*** Opening of Data to use ***

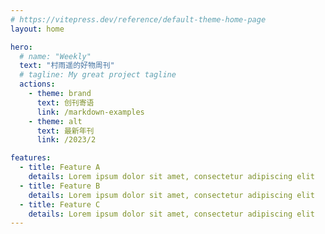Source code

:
 ```yaml
---
# https://vitepress.dev/reference/default-theme-home-page
layout: home

hero:
  # name: "Weekly"
  text: "村雨遥的好物周刊"
  # tagline: My great project tagline
  actions:
    - theme: brand
      text: 创刊寄语
      link: /markdown-examples
    - theme: alt
      text: 最新年刊
      link: /2023/2

features:
  - title: Feature A
    details: Lorem ipsum dolor sit amet, consectetur adipiscing elit
  - title: Feature B
    details: Lorem ipsum dolor sit amet, consectetur adipiscing elit
  - title: Feature C
    details: Lorem ipsum dolor sit amet, consectetur adipiscing elit
---
```


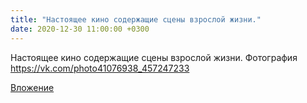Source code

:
 ```yaml
---
title: "Настоящее кино содержащие сцены взрослой жизни."
date: 2020-12-30 11:00:00 +0300
---
```


Настоящее кино содержащие сцены взрослой жизни.
Фотография
https://vk.com/photo41076938_457247233

[Вложение](https://vk.com/photo41076938_457247233)
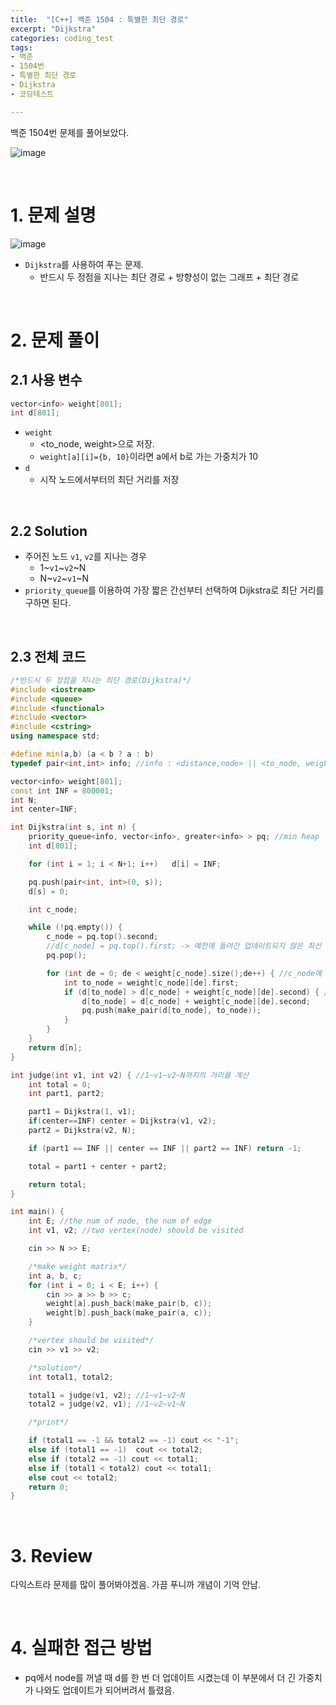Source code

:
 ```yaml
---
title:  "[C++] 백준 1504 : 특별한 최단 경로"
excerpt: "Dijkstra"
categories: coding_test
tags: 
- 백준
- 1504번
- 특별한 최단 경로
- Dijkstra
- 코딩테스트

---
```


백준 1504번 문제를 풀어보았다.

![image](https://user-images.githubusercontent.com/37764581/105624890-7fe11800-5e68-11eb-98c3-245941f87b25.png)

<br>

# 1. 문제 설명

![image](https://user-images.githubusercontent.com/37764581/105624881-6f30a200-5e68-11eb-9814-94d8fc5398f6.png)

+ `Dijkstra`를 사용하여 푸는 문제.
  + 반드시 두 정점을 지나는 최단 경로 + 방향성이 없는 그래프 + 최단 경로

<br>

# 2. 문제 풀이

## 2.1 사용 변수

```cpp
vector<info> weight[801];
int d[801];
```

+ `weight`
  + <to_node, weight>으로 저장.
  + `weight[a][i]={b, 10}`이라면 a에서 b로 가는 가중치가 10
+ `d`
  + 시작 노드에서부터의 최단 거리를 저장

<br>

## 2.2 Solution

+ 주어진 노드 `v1`, `v2`를 지나는 경우 
  + 1~`v1`~`v2`~N
  + N~`v2`~`v1`~N
+ `priority_queue`를 이용하여 가장 짧은 간선부터 선택하여 Dijkstra로 최단 거리를 구하면 된다.



<br>

## 2.3 전체 코드

```cpp
/*반드시 두 정점을 지나는 최단 경로(Dijkstra)*/
#include <iostream>
#include <queue>
#include <functional>
#include <vector>
#include <cstring>
using namespace std;

#define min(a,b) (a < b ? a : b)
typedef pair<int,int> info; //info : <distance,node> || <to_node, weight>

vector<info> weight[801];
const int INF = 800001;
int N;
int center=INF;

int Dijkstra(int s, int n) {
	priority_queue<info, vector<info>, greater<info> > pq; //min heap
	int d[801];

	for (int i = 1; i < N+1; i++)	d[i] = INF;

	pq.push(pair<int, int>(0, s));
	d[s] = 0;

	int c_node;

	while (!pq.empty()) {
		c_node = pq.top().second;
		//d[c_node] = pq.top().first; -> 예전에 들어간 업데이트되지 않은 최신 길이일 수도 있음
		pq.pop();

		for (int de = 0; de < weight[c_node].size();de++) { //c_node에 연결된 모든 노드들 확인
			int to_node = weight[c_node][de].first;
			if (d[to_node] > d[c_node] + weight[c_node][de].second) { //현재 저장된 to_node까지의 최단거리 > c_node까지의 최단거리 + c_node~to_node 사이의 거리
				d[to_node] = d[c_node] + weight[c_node][de].second;
				pq.push(make_pair(d[to_node], to_node));
			}
		}
	}
	return d[n];
}

int judge(int v1, int v2) { //1~v1~v2~N까지의 거리를 계산
	int total = 0;
	int part1, part2;

	part1 = Dijkstra(1, v1);
	if(center==INF) center = Dijkstra(v1, v2);
	part2 = Dijkstra(v2, N);

	if (part1 == INF || center == INF || part2 == INF) return -1;

	total = part1 + center + part2;

	return total;
}

int main() {
	int E; //the num of node, the num of edge
	int v1, v2; //two vertex(node) should be visited

	cin >> N >> E;

	/*make weight matrix*/
	int a, b, c;
	for (int i = 0; i < E; i++) {
		cin >> a >> b >> c;
		weight[a].push_back(make_pair(b, c));
		weight[b].push_back(make_pair(a, c));
	}

	/*vertex should be visited*/
	cin >> v1 >> v2;

	/*solution*/
	int total1, total2;

	total1 = judge(v1, v2); //1~v1~v2~N
	total2 = judge(v2, v1); //1~v2~v1~N

	/*print*/

	if (total1 == -1 && total2 == -1) cout << "-1";
	else if (total1 == -1)  cout << total2;
	else if (total2 == -1) cout << total1;
	else if (total1 < total2) cout << total1;
	else cout << total2;
	return 0;
}
```
<br>

# 3. Review

다익스트라 문제를 많이 풀어봐야겠음. 가끔 푸니까 개념이 기억 안남.

<br>

# 4. 실패한 접근 방법

+ pq에서 node를 꺼낼 때 d를 한 번 더 업데이트 시켰는데 이 부분에서 더 긴 가중치가 나와도 업데이트가 되어버려서 틀렸음.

*** Close of Data to use ***

▸ Problem to work on
Where a line of the entries above holds the word "center", return that line.

▸ Exercise response
int center=INF;
	if(center==INF) center = Dijkstra(v1, v2);
	if (part1 == INF || center == INF || part2 == INF) return -1;
	total = part1 + center + part2;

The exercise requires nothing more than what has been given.